Question about replacing RIDE (stage 1)

LTH14 / targeted-supcon

A PyTorch implementation of the paper Targeted Supervised Contrastive Learning for Long-tailed Recognition

MIT License

93 stars 13 forks source link

Question about replacing RIDE (stage 1) #7

Closed WeichengDai1 closed 1 year ago

WeichengDai1 commented 1 year ago

Hello author, Thank you for your awesome work! I have found it very interesting. However I have some questions related to combining TSC with RIDE.

In your paper, you mentioned to replace RIDE stage 1 with TSC, while keeping the second stage of RIDE. However the detail is not clear to me. Based on my understanding, RIDE (stage 1) encourages the experts to be diversified, while TSC encourages the classes to be well separated. The ideas seem different. So I wonder how to replace RIDE (stage 1) with TSC.
Related to the above question, I do have a guess about how to replace RIDE (stage 1) with TSC. My guess is, if k MOEs are used, and we have N classes, then we should maintain and update k*N targets. This will encourage the output of the experts to be well separeted. Please correct me if I am wrong.

Thank you!

LTH14 commented 1 year ago

Hi! Thanks for your interest. RIDE has several components (ablated in Table 4 of the paper) that contribute to its performance improvement.
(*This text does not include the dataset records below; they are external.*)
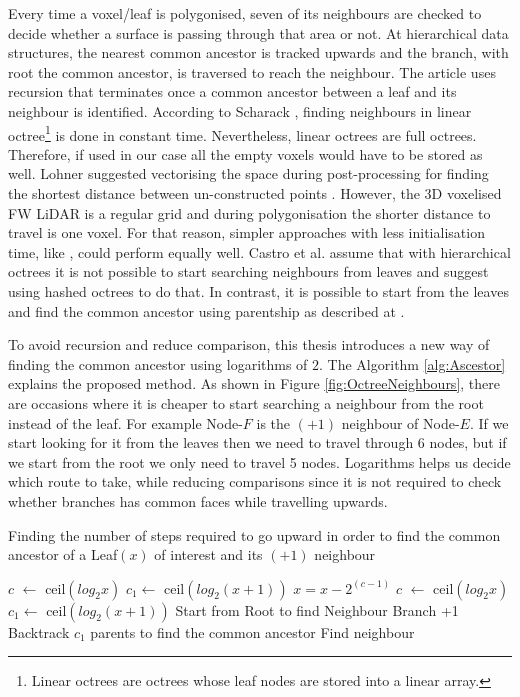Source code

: \documentclass{subfiles}
\begin{document}
\par Every time a voxel/leaf is polygonised, seven of its neighbours are checked to decide whether a surface is passing through that area or not. At hierarchical data structures, the nearest common ancestor is tracked upwards and the branch, with root the common ancestor, is traversed to reach the neighbour. The article \cite{Hanan1989} uses recursion that terminates once a common ancestor between a leaf and its neighbour is identified. According to Scharack \cite{Schrack1992}, finding neighbours in linear octree\footnote{{\color{blue} Linear octrees are octrees whose leaf nodes are stored into a linear array. }} is done in constant time. Nevertheless, linear octrees are full octrees. Therefore, if used in our case all the empty voxels would have to be stored as well. Lohner suggested vectorising the space during post-processing for finding the shortest distance between un-constructed points \cite{Lohner1994}. However, the 3D voxelised FW LiDAR is a regular grid and during polygonisation the shorter distance to travel is one voxel. For that reason, simpler approaches with less initialisation time, like \cite{Schrack1992}, could perform equally well. Castro et al. \cite{Castro2008} assume that with hierarchical octrees it is not possible to start searching neighbours from leaves and suggest using hashed octrees to do that. In contrast, it is possible to start from the leaves and find the common ancestor using parentship as described at \cite{Hanan1989}.

\par To avoid recursion and reduce comparison, this thesis introduces a new way of finding the  common ancestor using logarithms of $2$. The Algorithm \ref{alg:Ascestor} explains the proposed method. As shown in Figure \ref{fig:OctreeNeighbours}, there are occasions where it is cheaper to start searching a neighbour from the root instead of the leaf. For example Node-$F$ is the $(+1)$ neighbour of Node-$E$. If we start looking for it from the leaves then we need to travel through 6 nodes, but if we start from the root we only need to travel 5 nodes. Logarithms helps us decide which route to take, while reducing comparisons since it is not required to check whether branches has common faces while travelling upwards\cite{Hanan1989}.

\begin{algorithm}[!htbp]
	\caption{Finding the number of steps required to go upward in order to find the common ancestor of a Leaf$(x)$ of interest and its $(+1)$ neighbour}
	\label{alg:Ascestor}
	\centering
	\begin{algorithmic}[1]
		\State $c $  $\gets$ ceil$(log_2 x)$
		\State $c_1 \gets$ ceil$(log_2 (x+1))$
		\State $x = x - 2^{(c-1)} $
		\State $c $  $\gets$ ceil$(log_2 x)$
		\State $c_1 \gets$ ceil$(log_2 (x+1))$		
		\EndWhile
		\State Start from Root to find Neighbour Branch +1
		\Else
		\State Backtrack $c_1$ parents to find the common ancestor
		\State Find neighbour
		\EndIf
	\end{algorithmic}
\end{algorithm}
\end{document}
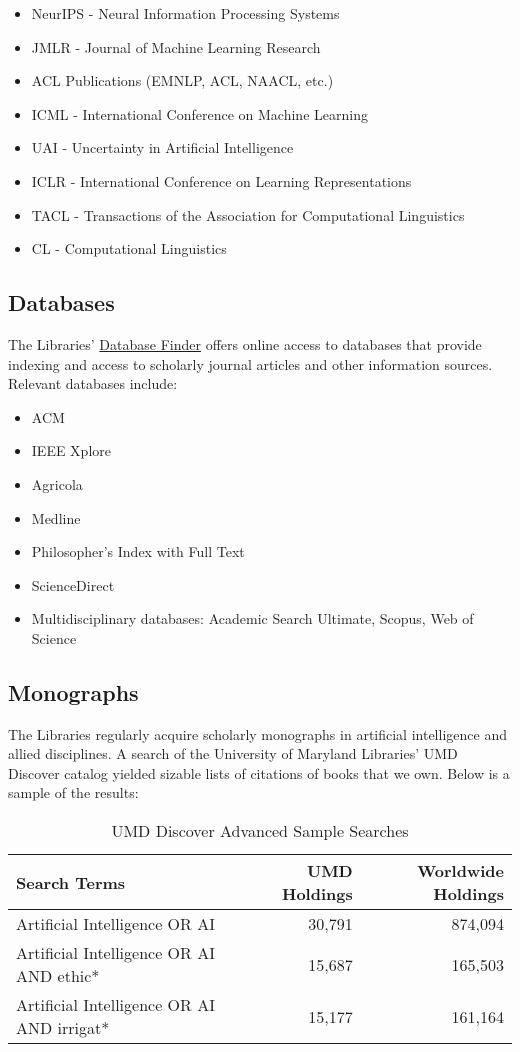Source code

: \begin{itemize}
    \item NeurIPS - Neural Information Processing Systems
    \item JMLR - Journal of Machine Learning Research
    \item ACL Publications (EMNLP, ACL, NAACL, etc.)
    \item ICML - International Conference on Machine Learning
    \item UAI - Uncertainty in Artificial Intelligence
    \item ICLR - International Conference on Learning Representations
    \item TACL - Transactions of the Association for Computational Linguistics
    \item CL - Computational Linguistics
\end{itemize}

\subsection*{Databases}
The Libraries’ \href{https://lib.guides.umd.edu/az.php}{Database Finder} offers online access to databases that provide indexing and access to scholarly journal articles and other information sources. Relevant databases include:
\begin{itemize}
    \item ACM
    \item IEEE Xplore
    \item Agricola
    \item Medline
    \item Philosopher's Index with Full Text
    \item ScienceDirect
    \item Multidisciplinary databases: Academic Search Ultimate, Scopus, Web of Science
\end{itemize}

\subsection*{Monographs}
The Libraries regularly acquire scholarly monographs in artificial intelligence and allied disciplines. A search of the University of Maryland Libraries’ UMD Discover catalog yielded sizable lists of citations of books that we own. Below is a sample of the results:

\begin{table}[h!]
\centering
\begin{tabular}{|l|r|r|}
\hline
\textbf{Search Terms} & \textbf{UMD Holdings} & \textbf{Worldwide Holdings} \\
\hline
Artificial Intelligence OR AI & 30,791 & 874,094 \\
Artificial Intelligence OR AI AND ethic* & 15,687 & 165,503 \\
Artificial Intelligence OR AI AND irrigat* & 15,177 & 161,164 \\
\hline
\end{tabular}
\caption{UMD Discover Advanced Sample Searches}
\end{table}

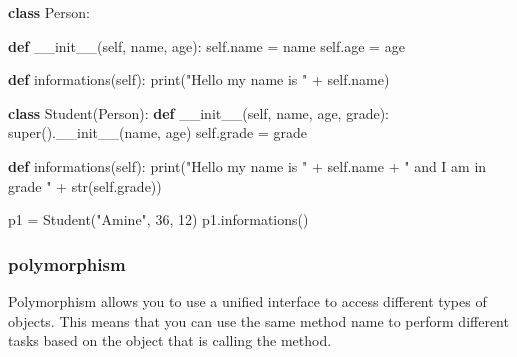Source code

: \documentclass[11pt]{article}
\newenvironment{Shaded}{}{}
\newcommand{\KeywordTok}[1]{\textcolor[rgb]{0.00,0.44,0.13}{\textbf{{#1}}}}
\newcommand{\DecValTok}[1]{\textcolor[rgb]{0.25,0.63,0.44}{{#1}}}
\newcommand{\StringTok}[1]{\textcolor[rgb]{0.25,0.44,0.63}{{#1}}}
\newcommand{\FunctionTok}[1]{\textcolor[rgb]{0.02,0.16,0.49}{{#1}}}
\newcommand{\NormalTok}[1]{{#1}}
\newcommand{\VariableTok}[1]{\textcolor[rgb]{0.10,0.09,0.49}{{#1}}}
\newcommand{\OperatorTok}[1]{\textcolor[rgb]{0.40,0.40,0.40}{{#1}}}
\newcommand{\BuiltInTok}[1]{{#1}}
\begin{document}
\begin{Shaded}
\begin{Highlighting}[]
\KeywordTok{class}\NormalTok{ Person:}

    \KeywordTok{def} \FunctionTok{\_\_init\_\_}\NormalTok{(}\VariableTok{self}\NormalTok{, name, age):}
        \VariableTok{self}\NormalTok{.name }\OperatorTok{=}\NormalTok{ name}
        \VariableTok{self}\NormalTok{.age }\OperatorTok{=}\NormalTok{ age}

    \KeywordTok{def}\NormalTok{ informations(}\VariableTok{self}\NormalTok{):}
        \BuiltInTok{print}\NormalTok{(}\StringTok{"Hello my name is "} \OperatorTok{+} \VariableTok{self}\NormalTok{.name)}

\KeywordTok{class}\NormalTok{ Student(Person):}
    \KeywordTok{def} \FunctionTok{\_\_init\_\_}\NormalTok{(}\VariableTok{self}\NormalTok{, name, age, grade):}
        \BuiltInTok{super}\NormalTok{().}\FunctionTok{\_\_init\_\_}\NormalTok{(name, age)}
        \VariableTok{self}\NormalTok{.grade }\OperatorTok{=}\NormalTok{ grade}

    \KeywordTok{def}\NormalTok{ informations(}\VariableTok{self}\NormalTok{):}
        \BuiltInTok{print}\NormalTok{(}\StringTok{"Hello my name is "} \OperatorTok{+} \VariableTok{self}\NormalTok{.name }\OperatorTok{+} \StringTok{" and I am in grade "} \OperatorTok{+} \BuiltInTok{str}\NormalTok{(}\VariableTok{self}\NormalTok{.grade))}

\NormalTok{p1 }\OperatorTok{=}\NormalTok{ Student(}\StringTok{"Amine"}\NormalTok{, }\DecValTok{36}\NormalTok{, }\DecValTok{12}\NormalTok{)}
\NormalTok{p1.informations()}
\end{Highlighting}
\end{Shaded}

\subsubsection{polymorphism}\label{polymorphism}

Polymorphism allows you to use a unified interface to access different
types of objects. This means that you can use the same method name to
perform different tasks based on the object that is calling the method.
\end{document}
When combined with TSC, we found that the improvement from distribution-aware diversity loss is marginal, while the other three components bring more significant improvement. Your suggestion in 2 would be quite an interesting direction to explore, but we did not conduct such an experiment in the paper.

WeichengDai1 commented 1 year ago

Hi! Thank you for your answer. So I would assume that you have incorporated MOE, trained them using same N targets for N classes, and use Loss_TSC(eq3), and L_u(eq1), Loss_distill(RIDE) for stage 1; and then use Loss_routing(RIDE) for stage 2? Is that correct?

LTH14 commented 1 year ago

Yes -- except that the class assignment of the N targets for each expert is not the same.

WeichengDai1 commented 1 year ago

Hi, thank you for your clarification. I do have another question. In your main work, I think you adopted the same framework as MoCo, which consists of a teacher and a student. However in your ablation part as using RIDE, did you also keep the teacher & student framework? Or just adopt the same framework as RIDE? Thank you!

LTH14 commented 1 year ago

Yes -- the contrastive loss is computed between encoder q and encoder k, where k is a momentum encoder of q.

WeichengDai1 commented 1 year ago

Thank you for your throughful explanation, I have learnt a lot!